The head of Russia’s Wagner mercenary group is likely to shift his attention away from the war in Ukraine, Bloomberg reported Thursday, citing sources familiar with the matter.
According to Bloomberg’s sources, Yevgeny Prigozhin plans to turn his focus back to Africa, where his fighters are believed to have a presence in Sudan, the Central African Republic, Mali and other countries.
The alleged shift is believed to be connected to the recent rift between Prigozhin and top military commanders who have sowed doubts with President Vladimir Putin about Wagner’s military capability, people close to the Kremlin and intelligence services told Bloomberg, speaking on condition of anonymity.
The commanders reportedly argued that the results Wagner achieved in Ukraine came from throwing huge numbers of recruited prisoners to their deaths.
Prigozhin was filmed personally recruiting prisoners to fight for Wagner in Ukraine in several Russian prisons in the late summer and early fall.
According to Bloomberg, Putin stepped in to transfer prison recruiting to the Defense Ministry, cutting off the flow of recruits to Wagner.
The outlet added that Wagner's operations in Africa would likely get more of Prigozhin’s attention if the situation in Ukraine becomes more difficult for the mercenary outfit.

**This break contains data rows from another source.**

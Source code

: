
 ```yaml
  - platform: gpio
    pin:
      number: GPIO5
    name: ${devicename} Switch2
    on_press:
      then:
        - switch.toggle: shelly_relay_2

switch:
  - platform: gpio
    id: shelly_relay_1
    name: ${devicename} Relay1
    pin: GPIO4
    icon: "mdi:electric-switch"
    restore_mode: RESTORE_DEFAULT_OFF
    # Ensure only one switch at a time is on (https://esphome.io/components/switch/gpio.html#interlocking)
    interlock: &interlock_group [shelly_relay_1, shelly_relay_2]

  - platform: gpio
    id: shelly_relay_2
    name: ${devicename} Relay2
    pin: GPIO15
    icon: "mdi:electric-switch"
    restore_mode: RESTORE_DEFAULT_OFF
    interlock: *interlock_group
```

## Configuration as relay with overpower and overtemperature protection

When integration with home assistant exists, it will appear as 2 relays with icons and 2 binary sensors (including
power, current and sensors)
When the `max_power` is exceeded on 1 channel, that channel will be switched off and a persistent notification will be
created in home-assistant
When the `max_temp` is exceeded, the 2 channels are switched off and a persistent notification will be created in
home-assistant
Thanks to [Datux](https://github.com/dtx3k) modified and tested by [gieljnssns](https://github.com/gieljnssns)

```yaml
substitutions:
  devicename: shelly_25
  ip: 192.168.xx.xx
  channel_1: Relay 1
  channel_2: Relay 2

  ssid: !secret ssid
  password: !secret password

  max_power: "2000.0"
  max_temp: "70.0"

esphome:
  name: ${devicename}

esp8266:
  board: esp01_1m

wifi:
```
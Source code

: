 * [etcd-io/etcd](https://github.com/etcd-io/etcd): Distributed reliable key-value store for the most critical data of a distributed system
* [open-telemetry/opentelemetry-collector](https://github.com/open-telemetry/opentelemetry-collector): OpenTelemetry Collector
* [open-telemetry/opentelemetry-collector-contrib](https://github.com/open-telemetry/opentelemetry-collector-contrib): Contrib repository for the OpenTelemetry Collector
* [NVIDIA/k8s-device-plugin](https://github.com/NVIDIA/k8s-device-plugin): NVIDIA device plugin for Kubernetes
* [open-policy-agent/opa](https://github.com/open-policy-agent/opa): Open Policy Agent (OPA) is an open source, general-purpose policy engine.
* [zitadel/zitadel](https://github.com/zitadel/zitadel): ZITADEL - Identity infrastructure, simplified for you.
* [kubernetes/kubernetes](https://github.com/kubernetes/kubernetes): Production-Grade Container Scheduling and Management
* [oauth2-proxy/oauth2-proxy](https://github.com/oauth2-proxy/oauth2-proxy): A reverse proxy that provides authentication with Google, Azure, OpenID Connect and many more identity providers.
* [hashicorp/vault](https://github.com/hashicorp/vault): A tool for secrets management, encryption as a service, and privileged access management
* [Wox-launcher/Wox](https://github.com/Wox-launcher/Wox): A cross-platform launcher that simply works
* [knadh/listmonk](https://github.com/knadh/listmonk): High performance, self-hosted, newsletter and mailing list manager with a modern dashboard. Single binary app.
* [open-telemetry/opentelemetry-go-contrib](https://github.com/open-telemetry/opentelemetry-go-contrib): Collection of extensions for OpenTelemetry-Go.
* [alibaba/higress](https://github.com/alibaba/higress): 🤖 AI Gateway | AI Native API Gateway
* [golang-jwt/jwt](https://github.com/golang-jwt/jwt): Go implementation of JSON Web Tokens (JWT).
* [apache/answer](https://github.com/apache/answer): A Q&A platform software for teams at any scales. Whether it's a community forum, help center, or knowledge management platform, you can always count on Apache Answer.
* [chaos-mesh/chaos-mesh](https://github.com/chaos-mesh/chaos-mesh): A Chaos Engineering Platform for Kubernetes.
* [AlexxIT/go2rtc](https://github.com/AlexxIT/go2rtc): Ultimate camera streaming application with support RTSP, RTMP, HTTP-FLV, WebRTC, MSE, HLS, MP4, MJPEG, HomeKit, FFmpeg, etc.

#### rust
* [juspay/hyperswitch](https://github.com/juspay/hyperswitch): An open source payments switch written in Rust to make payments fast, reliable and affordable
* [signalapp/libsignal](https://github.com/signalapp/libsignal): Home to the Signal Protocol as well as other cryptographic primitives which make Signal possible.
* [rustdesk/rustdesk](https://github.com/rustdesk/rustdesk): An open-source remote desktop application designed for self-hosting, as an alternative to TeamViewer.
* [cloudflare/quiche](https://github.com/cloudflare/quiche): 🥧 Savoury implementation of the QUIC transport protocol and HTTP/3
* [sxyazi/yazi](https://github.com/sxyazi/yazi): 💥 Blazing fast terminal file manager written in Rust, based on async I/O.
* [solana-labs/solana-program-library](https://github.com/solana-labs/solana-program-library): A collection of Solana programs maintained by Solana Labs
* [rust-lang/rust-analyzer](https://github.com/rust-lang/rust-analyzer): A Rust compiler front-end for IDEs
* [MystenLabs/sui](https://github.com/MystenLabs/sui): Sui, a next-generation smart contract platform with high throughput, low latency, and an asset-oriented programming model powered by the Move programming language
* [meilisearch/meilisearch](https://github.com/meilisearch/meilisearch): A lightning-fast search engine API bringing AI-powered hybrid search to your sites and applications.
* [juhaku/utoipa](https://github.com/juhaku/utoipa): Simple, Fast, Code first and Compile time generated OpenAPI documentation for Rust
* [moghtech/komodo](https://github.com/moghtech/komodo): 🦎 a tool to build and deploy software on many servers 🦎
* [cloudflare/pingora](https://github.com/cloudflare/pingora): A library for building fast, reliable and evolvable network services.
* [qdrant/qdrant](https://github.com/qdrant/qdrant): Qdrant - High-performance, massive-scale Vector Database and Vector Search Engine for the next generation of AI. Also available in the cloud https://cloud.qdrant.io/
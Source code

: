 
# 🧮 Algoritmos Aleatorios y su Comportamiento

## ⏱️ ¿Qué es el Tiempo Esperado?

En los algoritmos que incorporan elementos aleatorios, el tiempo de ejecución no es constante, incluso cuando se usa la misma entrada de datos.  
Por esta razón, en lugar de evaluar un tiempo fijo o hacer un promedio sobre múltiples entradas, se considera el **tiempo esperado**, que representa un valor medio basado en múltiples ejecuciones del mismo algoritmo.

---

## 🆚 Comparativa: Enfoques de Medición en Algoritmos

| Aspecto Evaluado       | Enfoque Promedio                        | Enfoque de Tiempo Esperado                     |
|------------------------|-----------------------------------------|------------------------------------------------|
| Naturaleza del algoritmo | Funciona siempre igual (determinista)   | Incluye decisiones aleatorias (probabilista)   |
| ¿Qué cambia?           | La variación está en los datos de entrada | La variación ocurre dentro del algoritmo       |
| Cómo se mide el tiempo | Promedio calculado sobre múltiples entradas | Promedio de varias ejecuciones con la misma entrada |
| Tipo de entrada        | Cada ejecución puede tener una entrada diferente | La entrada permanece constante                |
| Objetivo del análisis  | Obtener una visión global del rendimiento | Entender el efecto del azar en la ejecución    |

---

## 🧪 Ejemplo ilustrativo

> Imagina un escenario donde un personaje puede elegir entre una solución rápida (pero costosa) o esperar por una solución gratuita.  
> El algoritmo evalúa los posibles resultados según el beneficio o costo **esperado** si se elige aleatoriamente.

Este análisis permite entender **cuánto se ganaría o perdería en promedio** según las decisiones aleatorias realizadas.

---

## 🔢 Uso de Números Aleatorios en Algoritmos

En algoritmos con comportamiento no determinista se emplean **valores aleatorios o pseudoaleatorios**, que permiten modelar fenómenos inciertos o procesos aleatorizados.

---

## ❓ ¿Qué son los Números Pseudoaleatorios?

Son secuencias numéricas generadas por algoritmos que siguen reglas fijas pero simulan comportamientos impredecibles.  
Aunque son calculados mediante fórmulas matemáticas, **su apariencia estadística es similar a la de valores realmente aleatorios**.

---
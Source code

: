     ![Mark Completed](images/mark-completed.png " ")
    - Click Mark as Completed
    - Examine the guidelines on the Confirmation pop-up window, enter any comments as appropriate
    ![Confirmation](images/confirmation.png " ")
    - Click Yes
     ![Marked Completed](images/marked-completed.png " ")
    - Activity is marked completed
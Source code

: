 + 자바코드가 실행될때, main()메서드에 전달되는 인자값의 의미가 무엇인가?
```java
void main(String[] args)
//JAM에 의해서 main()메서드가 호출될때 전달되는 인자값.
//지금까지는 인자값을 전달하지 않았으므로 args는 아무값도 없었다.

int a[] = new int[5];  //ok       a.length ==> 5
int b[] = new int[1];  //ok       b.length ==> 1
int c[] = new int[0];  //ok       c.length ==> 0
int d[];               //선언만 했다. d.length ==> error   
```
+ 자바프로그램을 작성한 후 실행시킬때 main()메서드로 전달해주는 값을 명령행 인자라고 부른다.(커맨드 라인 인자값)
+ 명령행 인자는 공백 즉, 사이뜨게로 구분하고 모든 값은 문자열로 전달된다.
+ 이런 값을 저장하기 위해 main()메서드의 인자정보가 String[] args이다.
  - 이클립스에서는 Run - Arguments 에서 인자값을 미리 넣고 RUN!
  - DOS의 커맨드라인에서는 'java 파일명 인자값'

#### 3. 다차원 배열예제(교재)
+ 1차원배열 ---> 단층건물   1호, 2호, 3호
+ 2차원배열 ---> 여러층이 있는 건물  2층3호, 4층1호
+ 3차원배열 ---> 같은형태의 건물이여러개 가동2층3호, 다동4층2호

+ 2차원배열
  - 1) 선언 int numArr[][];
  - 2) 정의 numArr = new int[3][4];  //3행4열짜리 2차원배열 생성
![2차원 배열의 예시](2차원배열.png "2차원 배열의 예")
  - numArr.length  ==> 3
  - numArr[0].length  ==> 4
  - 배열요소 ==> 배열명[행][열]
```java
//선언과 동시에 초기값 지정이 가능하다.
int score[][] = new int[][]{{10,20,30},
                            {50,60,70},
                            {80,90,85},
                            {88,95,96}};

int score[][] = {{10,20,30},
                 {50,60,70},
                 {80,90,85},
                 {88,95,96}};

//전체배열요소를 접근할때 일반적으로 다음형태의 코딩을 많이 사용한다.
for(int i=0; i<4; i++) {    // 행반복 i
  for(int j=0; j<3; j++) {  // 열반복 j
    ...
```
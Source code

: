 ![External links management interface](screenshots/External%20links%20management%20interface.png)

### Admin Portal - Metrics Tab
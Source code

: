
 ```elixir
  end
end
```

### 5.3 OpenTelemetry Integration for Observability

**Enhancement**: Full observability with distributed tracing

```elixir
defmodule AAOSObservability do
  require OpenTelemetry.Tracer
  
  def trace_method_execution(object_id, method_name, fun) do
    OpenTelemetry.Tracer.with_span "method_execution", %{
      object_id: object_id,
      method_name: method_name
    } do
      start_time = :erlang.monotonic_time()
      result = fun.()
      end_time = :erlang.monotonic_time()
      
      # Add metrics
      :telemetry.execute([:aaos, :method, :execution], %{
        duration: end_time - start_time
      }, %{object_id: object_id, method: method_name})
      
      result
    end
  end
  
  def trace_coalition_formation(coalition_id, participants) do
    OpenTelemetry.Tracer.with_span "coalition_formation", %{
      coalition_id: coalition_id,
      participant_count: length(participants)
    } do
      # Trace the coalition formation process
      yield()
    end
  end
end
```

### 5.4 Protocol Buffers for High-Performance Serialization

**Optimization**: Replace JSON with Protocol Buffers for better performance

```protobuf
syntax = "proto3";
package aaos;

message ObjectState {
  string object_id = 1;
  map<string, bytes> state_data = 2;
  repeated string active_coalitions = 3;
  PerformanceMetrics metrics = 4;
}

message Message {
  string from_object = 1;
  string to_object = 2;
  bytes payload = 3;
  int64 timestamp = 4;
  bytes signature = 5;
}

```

A Wagner recruitment announcement posted Monday also offered applications to serve terms in Africa ranging from nine to 14 months, specifying that those who enlist would be placed on reserve, the outlet said.
After years of operating in the shadows, the Wagner Group has stepped into the spotlight amid the invasion of Ukraine, and has taken a leading role in fighting for the eastern city of Bakhmut since summer 2022, taking heavy losses in the process.
But tensions between Wagner and the Defense Ministry have simmered for months as Prigozhin accused the Russian army of taking credit for victories won by Wagner fighters and of slowing down Wagner units' advances.